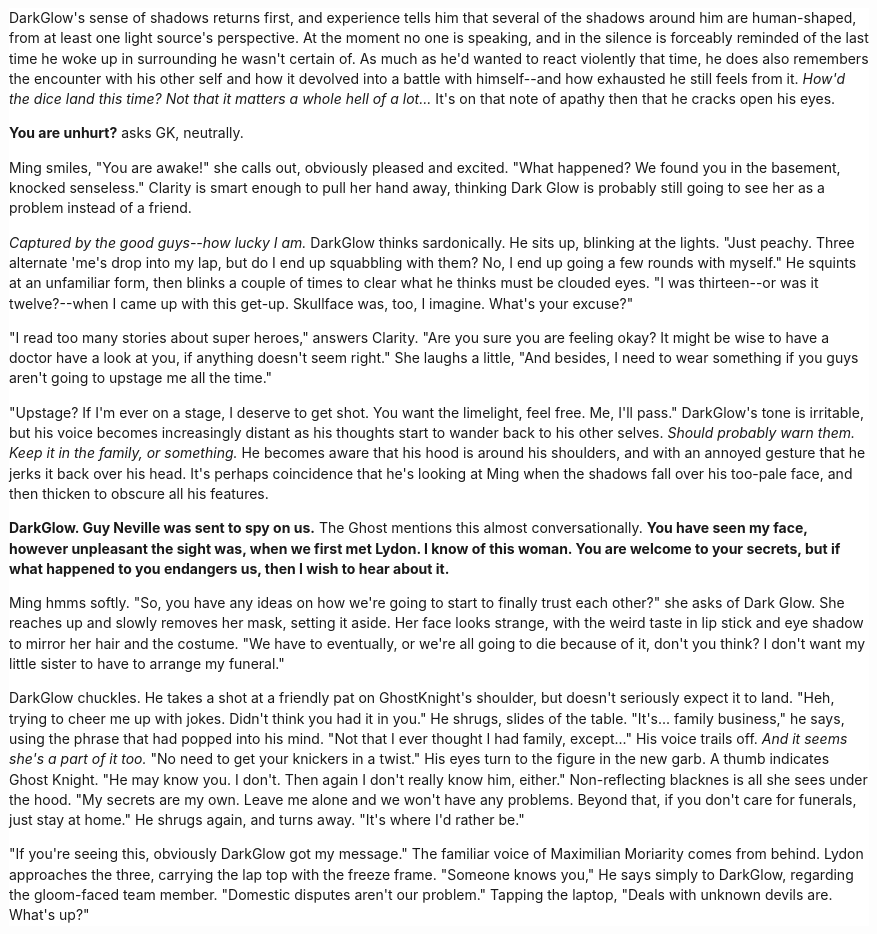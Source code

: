 DarkGlow's sense of shadows returns first, and experience tells him that several of the shadows around him are human-shaped, from at least one light source's perspective. At the moment no one is speaking, and in the silence is forceably reminded of the last time he woke up in surrounding he wasn't certain of. As much as he'd wanted to react violently that time, he does also remembers the encounter with his other self and how it devolved into a battle with himself--and how exhausted he still feels from it. _How'd the dice land this time? Not that it matters a whole hell of a lot..._ It's on that note of apathy then that he cracks open his eyes.

**You are unhurt?** asks GK, neutrally.

Ming smiles, "You are awake!" she calls out, obviously pleased and excited. "What happened? We found you in the basement, knocked senseless." Clarity is smart enough to pull her hand away, thinking Dark Glow is probably still going to see her as a problem instead of a friend.

_Captured by the good guys--how lucky I am._ DarkGlow thinks sardonically. He sits up, blinking at the lights. "Just peachy. Three alternate 'me's drop into my lap, but do I end up squabbling with them? No, I end up going a few rounds with myself." He squints at an unfamiliar form, then blinks a couple of times to clear what he thinks must be clouded eyes. "I was thirteen--or was it twelve?--when I came up with this get-up. Skullface was, too, I imagine. What's your excuse?"

"I read too many stories about super heroes," answers Clarity. "Are you sure you are feeling okay? It might be wise to have a doctor have a look at you, if anything doesn't seem right." She laughs a little, "And besides, I need to wear something if you guys aren't going to upstage me all the time."

"Upstage? If I'm ever on a stage, I deserve to get shot. You want the limelight, feel free. Me, I'll pass." DarkGlow's tone is irritable, but his voice becomes increasingly distant as his thoughts start to wander back to his other selves. _Should probably warn them. Keep it in the family, or something._ He becomes aware that his hood is around his shoulders, and with an annoyed gesture that he jerks it back over his head. It's perhaps coincidence that he's looking at Ming when the shadows fall over his too-pale face, and then thicken to obscure all his features.

**DarkGlow. Guy Neville was sent to spy on us.** The Ghost mentions this almost conversationally. **You have seen my face, however unpleasant the sight was, when we first met Lydon. I know of this woman. You are welcome to your secrets, but if what happened to you endangers us, then I wish to hear about it.**

Ming hmms softly. "So, you have any ideas on how we're going to start to finally trust each other?" she asks of Dark Glow. She reaches up and slowly removes her mask, setting it aside. Her face looks strange, with the weird taste in lip stick and eye shadow to mirror her hair and the costume. "We have to eventually, or we're all going to die because of it, don't you think? I don't want my little sister to have to arrange my funeral."

DarkGlow chuckles. He takes a shot at a friendly pat on GhostKnight's shoulder, but doesn't seriously expect it to land. "Heh, trying to cheer me up with jokes. Didn't think you had it in you." He shrugs, slides of the table. "It's... family business," he says, using the phrase that had popped into his mind. "Not that I ever thought I had family, except..." His voice trails off. _And it seems she's a part of it too._ "No need to get your knickers in a twist." His eyes turn to the figure in the new garb. A thumb indicates Ghost Knight. "He may know you. I don't. Then again I don't really know him, either." Non-reflecting blacknes is all she sees under the hood. "My secrets are my own. Leave me alone and we won't have any problems. Beyond that, if you don't care for funerals, just stay at home." He shrugs again, and turns away. "It's where I'd rather be."

"If you're seeing this, obviously DarkGlow got my message." The familiar voice of Maximilian Moriarity comes from behind. Lydon approaches the three, carrying the lap top with the freeze frame. "Someone knows you," He says simply to DarkGlow, regarding the gloom-faced team member. "Domestic disputes aren't our problem." Tapping the laptop, "Deals with unknown devils are. What's up?"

= TASK TO COMPLETE =
Set down the records above exactly, leaving out pictures.

= EXERCISE OUTPUT =
Source code

: DarkGlow's sense of shadows returns first, and experience tells him that several of the shadows around him are human-shaped, from at least one light source's perspective. At the moment no one is speaking, and in the silence is forceably reminded of the last time he woke up in surrounding he wasn't certain of. As much as he'd wanted to react violently that time, he does also remembers the encounter with his other self and how it devolved into a battle with himself--and how exhausted he still feels from it. _How'd the dice land this time? Not that it matters a whole hell of a lot..._ It's on that note of apathy then that he cracks open his eyes.

**You are unhurt?** asks GK, neutrally.

Ming smiles, "You are awake!" she calls out, obviously pleased and excited. "What happened? We found you in the basement, knocked senseless." Clarity is smart enough to pull her hand away, thinking Dark Glow is probably still going to see her as a problem instead of a friend.

_Captured by the good guys--how lucky I am._ DarkGlow thinks sardonically. He sits up, blinking at the lights. "Just peachy. Three alternate 'me's drop into my lap, but do I end up squabbling with them? No, I end up going a few rounds with myself." He squints at an unfamiliar form, then blinks a couple of times to clear what he thinks must be clouded eyes. "I was thirteen--or was it twelve?--when I came up with this get-up. Skullface was, too, I imagine. What's your excuse?"

"I read too many stories about super heroes," answers Clarity. "Are you sure you are feeling okay? It might be wise to have a doctor have a look at you, if anything doesn't seem right." She laughs a little, "And besides, I need to wear something if you guys aren't going to upstage me all the time."

"Upstage? If I'm ever on a stage, I deserve to get shot. You want the limelight, feel free. Me, I'll pass." DarkGlow's tone is irritable, but his voice becomes increasingly distant as his thoughts start to wander back to his other selves. _Should probably warn them. Keep it in the family, or something._ He becomes aware that his hood is around his shoulders, and with an annoyed gesture that he jerks it back over his head. It's perhaps coincidence that he's looking at Ming when the shadows fall over his too-pale face, and then thicken to obscure all his features.

**DarkGlow. Guy Neville was sent to spy on us.** The Ghost mentions this almost conversationally. **You have seen my face, however unpleasant the sight was, when we first met Lydon. I know of this woman. You are welcome to your secrets, but if what happened to you endangers us, then I wish to hear about it.**

Ming hmms softly. "So, you have any ideas on how we're going to start to finally trust each other?" she asks of Dark Glow. She reaches up and slowly removes her mask, setting it aside. Her face looks strange, with the weird taste in lip stick and eye shadow to mirror her hair and the costume. "We have to eventually, or we're all going to die because of it, don't you think? I don't want my little sister to have to arrange my funeral."

DarkGlow chuckles. He takes a shot at a friendly pat on GhostKnight's shoulder, but doesn't seriously expect it to land. "Heh, trying to cheer me up with jokes. Didn't think you had it in you." He shrugs, slides of the table. "It's... family business," he says, using the phrase that had popped into his mind. "Not that I ever thought I had family, except..." His voice trails off. _And it seems she's a part of it too._ "No need to get your knickers in a twist." His eyes turn to the figure in the new garb. A thumb indicates Ghost Knight. "He may know you. I don't. Then again I don't really know him, either." Non-reflecting blacknes is all she sees under the hood. "My secrets are my own. Leave me alone and we won't have any problems. Beyond that, if you don't care for funerals, just stay at home." He shrugs again, and turns away. "It's where I'd rather be."

"If you're seeing this, obviously DarkGlow got my message." The familiar voice of Maximilian Moriarity comes from behind. Lydon approaches the three, carrying the lap top with the freeze frame. "Someone knows you," He says simply to DarkGlow, regarding the gloom-faced team member. "Domestic disputes aren't our problem." Tapping the laptop, "Deals with unknown devils are. What's up?"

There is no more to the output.